Dimanche 21 janvier, une ressortissante allemande a été condamnée à mort par la Cour pénale centrale de Bagdad.

Selon le juge Abdel Settar Bayraqdar, cette femme a été reconnue coupable de « soutien logistique et aide à l’organisation terroriste pour commettre des crimes » par la Cour, en charge des affaires terroristes.

Le juge a également expliqué « l’accusée a reconnu lors des interrogatoires avoir quitté l’Allemagne pour la Syrie puis l’Irak pour rejoindre Daech ».

Cette femme, originaire du Maroc, était avec ses deux filles, qui ont été mariées à des membres de l’organisation terroriste Daech.

Elle a été condamnée à mort par pendaison, selon l’ordonnance de la Cour.

Une condamnation similaire a été prononcée par la Cour en septembre 2017, à l’encontre d’un ressortissant russe qui avait été arrêté à Mossoul.

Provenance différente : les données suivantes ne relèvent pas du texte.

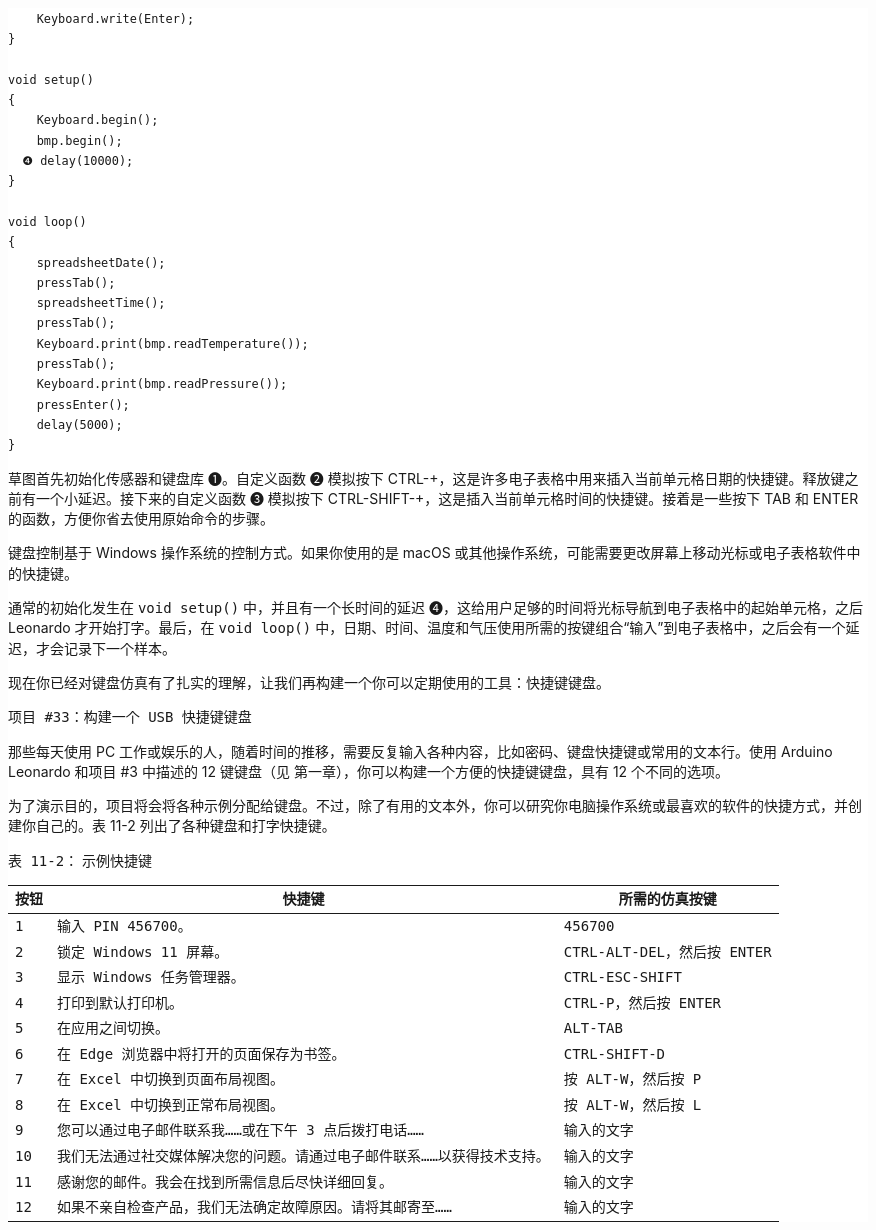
 ```
    Keyboard.write(Enter);
}

void setup()
{
    Keyboard.begin();
    bmp.begin();
  ❹ delay(10000);
}

void loop()
{
    spreadsheetDate();
    pressTab();
    spreadsheetTime();
    pressTab();
    Keyboard.print(bmp.readTemperature());
    pressTab();
    Keyboard.print(bmp.readPressure());
    pressEnter();
    delay(5000);
} 
```

草图首先初始化传感器和键盘库 ❶。自定义函数 ❷ 模拟按下 CTRL-+，这是许多电子表格中用来插入当前单元格日期的快捷键。释放键之前有一个小延迟。接下来的自定义函数 ❸ 模拟按下 CTRL-SHIFT-+，这是插入当前单元格时间的快捷键。接着是一些按下 TAB 和 ENTER 的函数，方便你省去使用原始命令的步骤。

键盘控制基于 Windows 操作系统的控制方式。如果你使用的是 macOS 或其他操作系统，可能需要更改屏幕上移动光标或电子表格软件中的快捷键。

通常的初始化发生在 <samp class="SANS_TheSansMonoCd_W5Regular_11">void setup()</samp> 中，并且有一个长时间的延迟 ❹，这给用户足够的时间将光标导航到电子表格中的起始单元格，之后 Leonardo 才开始打字。最后，在 <samp class="SANS_TheSansMonoCd_W5Regular_11">void loop()</samp> 中，日期、时间、温度和气压使用所需的按键组合“输入”到电子表格中，之后会有一个延迟，才会记录下一个样本。

现在你已经对键盘仿真有了扎实的理解，让我们再构建一个你可以定期使用的工具：快捷键键盘。

<samp class="SANS_Futura_Std_Heavy_B_21">项目 #33：构建一个 USB 快捷键键盘</samp>

那些每天使用 PC 工作或娱乐的人，随着时间的推移，需要反复输入各种内容，比如密码、键盘快捷键或常用的文本行。使用 Arduino Leonardo 和项目 #3 中描述的 12 键键盘（见 第一章），你可以构建一个方便的快捷键键盘，具有 12 个不同的选项。

为了演示目的，项目将会将各种示例分配给键盘。不过，除了有用的文本外，你可以研究你电脑操作系统或最喜欢的软件的快捷方式，并创建你自己的。表 11-2 列出了各种键盘和打字快捷键。

<samp class="SANS_Futura_Std_Heavy_B_11">表 11-2：</samp> <samp class="SANS_Futura_Std_Book_11">示例快捷键</samp>

| <samp class="SANS_Futura_Std_Heavy_B_11">按钮</samp> | <samp class="SANS_Futura_Std_Heavy_B_11">快捷键</samp> | <samp class="SANS_Futura_Std_Heavy_B_11">所需的仿真按键</samp> |
| --- | --- | --- |
| <samp class="SANS_Futura_Std_Book_11">1</samp> | <samp class="SANS_Futura_Std_Book_11">输入 PIN 456700。</samp> | <samp class="SANS_Futura_Std_Book_11">456700</samp> |
| <samp class="SANS_Futura_Std_Book_11">2</samp> | <samp class="SANS_Futura_Std_Book_11">锁定 Windows 11 屏幕。</samp> | <samp class="SANS_Futura_Std_Book_11">CTRL-ALT-DEL，然后按 ENTER</samp> |
| <samp class="SANS_Futura_Std_Book_11">3</samp> | <samp class="SANS_Futura_Std_Book_11">显示 Windows 任务管理器。</samp> | <samp class="SANS_Futura_Std_Book_11">CTRL-ESC-SHIFT</samp> |
| <samp class="SANS_Futura_Std_Book_11">4</samp> | <samp class="SANS_Futura_Std_Book_11">打印到默认打印机。</samp> | <samp class="SANS_Futura_Std_Book_11">CTRL-P，然后按 ENTER</samp> |
| <samp class="SANS_Futura_Std_Book_11">5</samp> | <samp class="SANS_Futura_Std_Book_11">在应用之间切换。</samp> | <samp class="SANS_Futura_Std_Book_11">ALT-TAB</samp> |
| <samp class="SANS_Futura_Std_Book_11">6</samp> | <samp class="SANS_Futura_Std_Book_11">在 Edge 浏览器中将打开的页面保存为书签。</samp> | <samp class="SANS_Futura_Std_Book_11">CTRL-SHIFT-D</samp> |
| <samp class="SANS_Futura_Std_Book_11">7</samp> | <samp class="SANS_Futura_Std_Book_11">在 Excel 中切换到页面布局视图。</samp> | <samp class="SANS_Futura_Std_Book_11">按 ALT-W，然后按 P</samp> |
| <samp class="SANS_Futura_Std_Book_11">8</samp> | <samp class="SANS_Futura_Std_Book_11">在 Excel 中切换到正常布局视图。</samp> | <samp class="SANS_Futura_Std_Book_11">按 ALT-W，然后按 L</samp> |
| <samp class="SANS_Futura_Std_Book_11">9</samp> | <samp class="SANS_Futura_Std_Book_11">您可以通过电子邮件联系我……或在下午 3 点后拨打电话……</samp> | <samp class="SANS_Futura_Std_Book_11">输入的文字</samp> |
| <samp class="SANS_Futura_Std_Book_11">10</samp> | <samp class="SANS_Futura_Std_Book_11">我们无法通过社交媒体解决您的问题。请通过电子邮件联系……以获得技术支持。</samp> | <samp class="SANS_Futura_Std_Book_11">输入的文字</samp> |
| <samp class="SANS_Futura_Std_Book_11">11</samp> | <samp class="SANS_Futura_Std_Book_11">感谢您的邮件。我会在找到所需信息后尽快详细回复。</samp> | <samp class="SANS_Futura_Std_Book_11">输入的文字</samp> |
| <samp class="SANS_Futura_Std_Book_11">12</samp> | <samp class="SANS_Futura_Std_Book_11">如果不亲自检查产品，我们无法确定故障原因。请将其邮寄至……</samp> | <samp class="SANS_Futura_Std_Book_11">输入的文字</samp> |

Au cours des contre-offensives menées par les forces pro-gouvernementales, plusieurs centaines de terroristes ont choisi de se rendre, selon les autorités militaires irakiennes.

Cependant, beaucoup ont pu se mêler aux convois de délacés et d’autres sont retournés à la « vie civile ».

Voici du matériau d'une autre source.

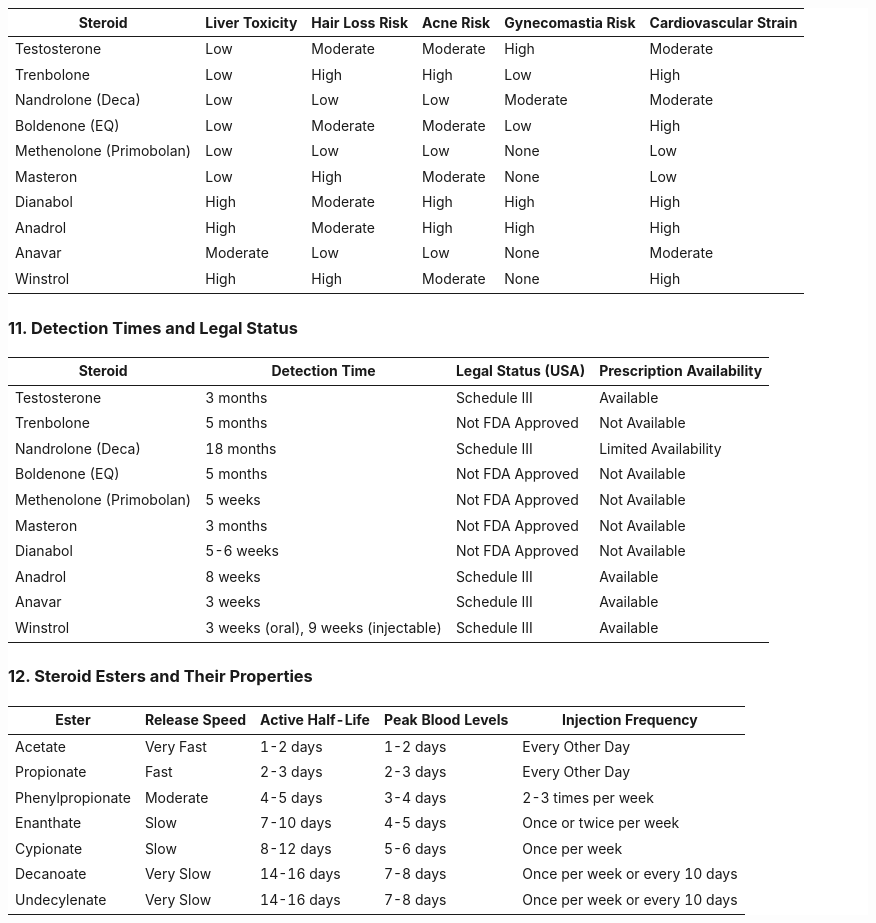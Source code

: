 | Steroid | Liver Toxicity | Hair Loss Risk | Acne Risk | Gynecomastia Risk | Cardiovascular Strain |
|---------|----------------|----------------|-----------|-------------------|----------------------|
| Testosterone | Low | Moderate | Moderate | High | Moderate |
| Trenbolone | Low | High | High | Low | High |
| Nandrolone (Deca) | Low | Low | Low | Moderate | Moderate |
| Boldenone (EQ) | Low | Moderate | Moderate | Low | High |
| Methenolone (Primobolan) | Low | Low | Low | None | Low |
| Masteron | Low | High | Moderate | None | Low |
| Dianabol | High | Moderate | High | High | High |
| Anadrol | High | Moderate | High | High | High |
| Anavar | Moderate | Low | Low | None | Moderate |
| Winstrol | High | High | Moderate | None | High |

### 11. Detection Times and Legal Status

| Steroid | Detection Time | Legal Status (USA) | Prescription Availability |
|---------|----------------|---------------------|---------------------------|
| Testosterone | 3 months | Schedule III | Available |
| Trenbolone | 5 months | Not FDA Approved | Not Available |
| Nandrolone (Deca) | 18 months | Schedule III | Limited Availability |
| Boldenone (EQ) | 5 months | Not FDA Approved | Not Available |
| Methenolone (Primobolan) | 5 weeks | Not FDA Approved | Not Available |
| Masteron | 3 months | Not FDA Approved | Not Available |
| Dianabol | 5-6 weeks | Not FDA Approved | Not Available |
| Anadrol | 8 weeks | Schedule III | Available |
| Anavar | 3 weeks | Schedule III | Available |
| Winstrol | 3 weeks (oral), 9 weeks (injectable) | Schedule III | Available |

### 12. Steroid Esters and Their Properties

| Ester | Release Speed | Active Half-Life | Peak Blood Levels | Injection Frequency |
|-------|---------------|-------------------|-------------------|---------------------|
| Acetate | Very Fast | 1-2 days | 1-2 days | Every Other Day |
| Propionate | Fast | 2-3 days | 2-3 days | Every Other Day |
| Phenylpropionate | Moderate | 4-5 days | 3-4 days | 2-3 times per week |
| Enanthate | Slow | 7-10 days | 4-5 days | Once or twice per week |
| Cypionate | Slow | 8-12 days | 5-6 days | Once per week |
| Decanoate | Very Slow | 14-16 days | 7-8 days | Once per week or every 10 days |
| Undecylenate | Very Slow | 14-16 days | 7-8 days | Once per week or every 10 days |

Parmi ces terroristes étrangers, certains détenus en Irak sont français.

En novembre, le président Français Emmanuel Macron avait déclaré « nous avons des échanges permanents avec la justice, que nous reconnaissons. Et quand des crimes sont identifiés pour des ressortissants français […], ils doivent être jugés », avant de rajouter « il y en a qui seront jugés avec leurs familles, dans ces circonstances, dans les pays où ils sont, en particulier l’Irak ».